HL Deb 12 July 1906 vol 160 cc996-1002

House in Committee (according to order.)

[The Earl of ONSLOW in the Chair.]

Clause 1 agreed to.

Clause 2:—


moved to amend Clause 2, which provided that the occupier of moorland and unenclosed land should be entitled to kill ground game at any period of the year otherwise than by shooting, by securing that there should be a close time between April 1st and September 1st. He said that he submitted the Amendment in the interest of preserving bird life at the stage when birds were breeding and were unable to protect themselves. Although he did not think that farmers as a general rule would go out of their way to do damage, there was very little doubt that disturbing birds while they were nesting by walking about the moors might do an infinite amount of harm. He had been in correspondence with a number of northern proprietors, and they were all agreed that the Bill required amendment in the way he proposed. Most of them would like to see the month of October included in the close time, but he suggested from April 1st to September 1st in the hope that the noble Lord in charge of the Bill would be able to see his way to accept the Amendment. In the Ground Game Act of 1880 there was a very long close time—he believed nearly six months. This provision was inserted not only for the protection of birds and game, but also to prevent difficulties arising between landlord and tenant. Shooting rents in the north were as five to one compared with grazing rents, so that if a landlord who had a small property and only got 1s. per acre for grazing purposes could get 5s. per acre in shooting rents, the temptation would naturally be for him to clear the ground of sheep and realise his shooting rents. He honestly thought it would be a great mistake to make it possible for ground game to be snared and trapped all the year round. He did not think farmers on the hillside would have any title to complain of the close time suggested in his Amendment, because they would be able to kill rabbits right up to the breeding time. They would be able to kill ground game from September to April, and surely that was sufficient time for their destruction. There were very few persons who wished rabbits and hares to be retained. They were both vermin, and should go. But he did think that for the protection of bird life it was desirable that there should be a close time during the few months in which they were breeding and were unable to protect themselves. For these reasons he moved his Amendment.
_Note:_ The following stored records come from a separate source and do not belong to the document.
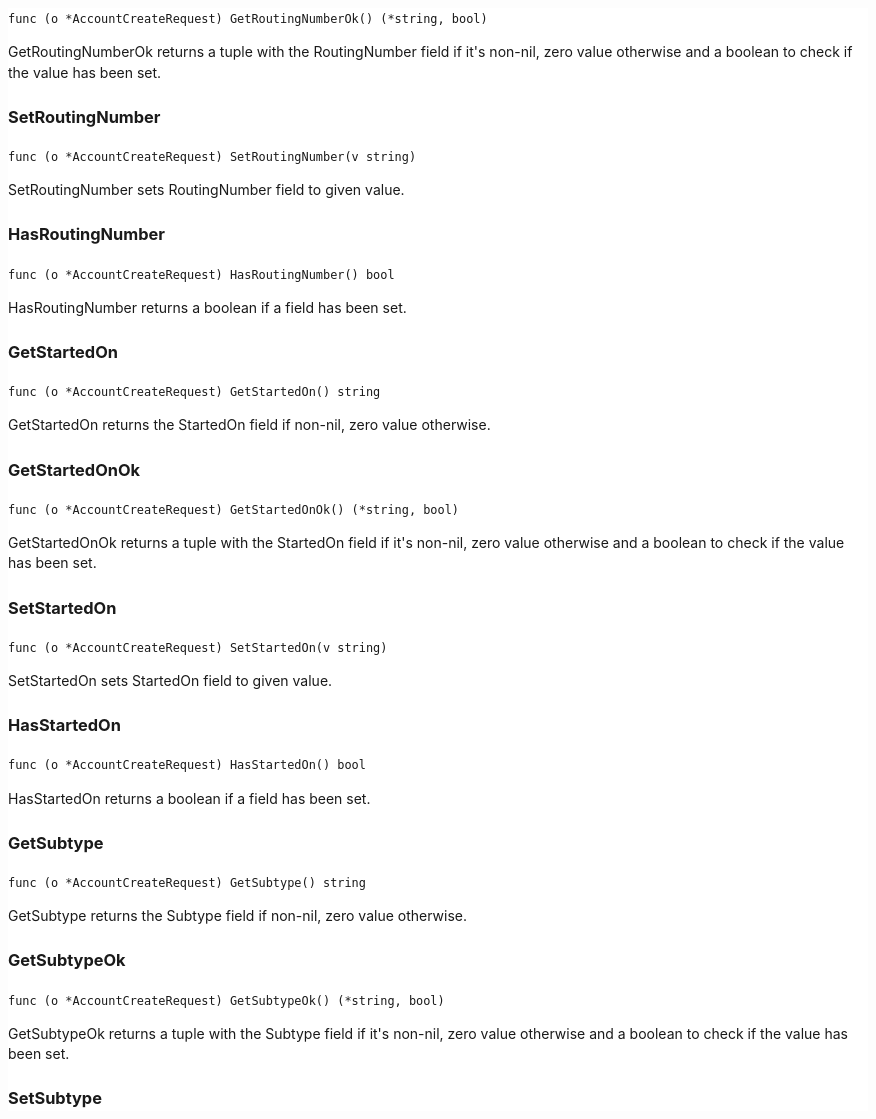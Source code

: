 `func (o *AccountCreateRequest) GetRoutingNumberOk() (*string, bool)`

GetRoutingNumberOk returns a tuple with the RoutingNumber field if it's non-nil, zero value otherwise
and a boolean to check if the value has been set.

### SetRoutingNumber

`func (o *AccountCreateRequest) SetRoutingNumber(v string)`

SetRoutingNumber sets RoutingNumber field to given value.

### HasRoutingNumber

`func (o *AccountCreateRequest) HasRoutingNumber() bool`

HasRoutingNumber returns a boolean if a field has been set.

### GetStartedOn

`func (o *AccountCreateRequest) GetStartedOn() string`

GetStartedOn returns the StartedOn field if non-nil, zero value otherwise.

### GetStartedOnOk

`func (o *AccountCreateRequest) GetStartedOnOk() (*string, bool)`

GetStartedOnOk returns a tuple with the StartedOn field if it's non-nil, zero value otherwise
and a boolean to check if the value has been set.

### SetStartedOn

`func (o *AccountCreateRequest) SetStartedOn(v string)`

SetStartedOn sets StartedOn field to given value.

### HasStartedOn

`func (o *AccountCreateRequest) HasStartedOn() bool`

HasStartedOn returns a boolean if a field has been set.

### GetSubtype

`func (o *AccountCreateRequest) GetSubtype() string`

GetSubtype returns the Subtype field if non-nil, zero value otherwise.

### GetSubtypeOk

`func (o *AccountCreateRequest) GetSubtypeOk() (*string, bool)`

GetSubtypeOk returns a tuple with the Subtype field if it's non-nil, zero value otherwise
and a boolean to check if the value has been set.

### SetSubtype
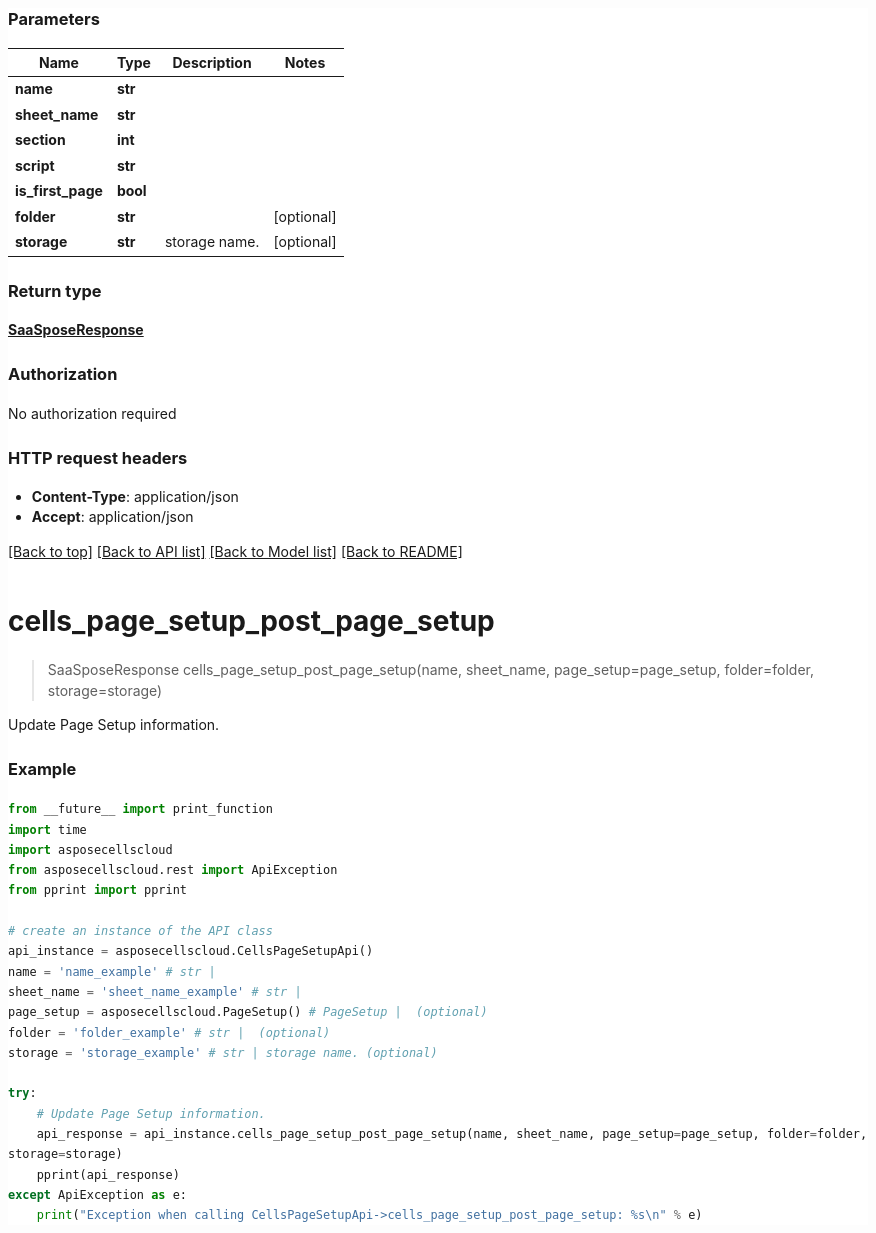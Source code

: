 ### Parameters

Name | Type | Description  | Notes
------------- | ------------- | ------------- | -------------
 **name** | **str**|  | 
 **sheet_name** | **str**|  | 
 **section** | **int**|  | 
 **script** | **str**|  | 
 **is_first_page** | **bool**|  | 
 **folder** | **str**|  | [optional] 
 **storage** | **str**| storage name. | [optional] 

### Return type

[**SaaSposeResponse**](SaaSposeResponse.md)

### Authorization

No authorization required

### HTTP request headers

 - **Content-Type**: application/json
 - **Accept**: application/json

[[Back to top]](#) [[Back to API list]](../README.md#documentation-for-api-endpoints) [[Back to Model list]](../README.md#documentation-for-models) [[Back to README]](../README.md)

# **cells_page_setup_post_page_setup**
> SaaSposeResponse cells_page_setup_post_page_setup(name, sheet_name, page_setup=page_setup, folder=folder, storage=storage)

Update Page Setup information.

### Example 
```python
from __future__ import print_function
import time
import asposecellscloud
from asposecellscloud.rest import ApiException
from pprint import pprint

# create an instance of the API class
api_instance = asposecellscloud.CellsPageSetupApi()
name = 'name_example' # str | 
sheet_name = 'sheet_name_example' # str | 
page_setup = asposecellscloud.PageSetup() # PageSetup |  (optional)
folder = 'folder_example' # str |  (optional)
storage = 'storage_example' # str | storage name. (optional)

try: 
    # Update Page Setup information.
    api_response = api_instance.cells_page_setup_post_page_setup(name, sheet_name, page_setup=page_setup, folder=folder, storage=storage)
    pprint(api_response)
except ApiException as e:
    print("Exception when calling CellsPageSetupApi->cells_page_setup_post_page_setup: %s\n" % e)
```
Amendment moved— In line 3, to leave out the word ' April ' and insert the word 'September.'"—(Lord Saltoun.)


confessed that he wished it were possible to move the hard heart of his noble friend opposite, so that he might retain the Bill as it stood. He ventured to think there were many reasons why the Bill should be allowed to pass in its present form, and he was much encouraged in that belief by what fell from the noble Marquess the Leader of the Opposition at the previous stage when he said, and said with truth, that the farmer should not be left all these months without the advantage of being able to destroy the game which preyed on his crops. He (Lord Burgh-clere) admitted that the close time suggested by the noble Lord was the time during which rabbits and hares bred, but, agreeing as he did with what his noble friend had said as to rabbits and hares being vermin, he thought that rather an argument for permitting them to be trapped and snared during the breeding time. If it were possible to make an appeal to the noble Marquess the Leader of the Opposition or his followers to allow the Bill to pass in its present form, he would be inclined to make it. He did not believe that the Bill, if allowed to come into operation immediately as it was drawn, would do the slightest harm to the grouse moors in Scotland. He recognised to the full the importance of the grouse interest in Scotland not only from the point of view of the landlords, but also from the point of view of the people who lived in the neighbourhood. They were told that under this Bill the tenants would go on the land and disturb the grouse. The tenants had a perfect right to go on the grouse moors at the present moment. They had a right of entry, and he did not see what harm would be done by allowing them to snare and trap—not to shoot—the ground game which destroyed their crops. He had never heard of grouse being caught in a snare.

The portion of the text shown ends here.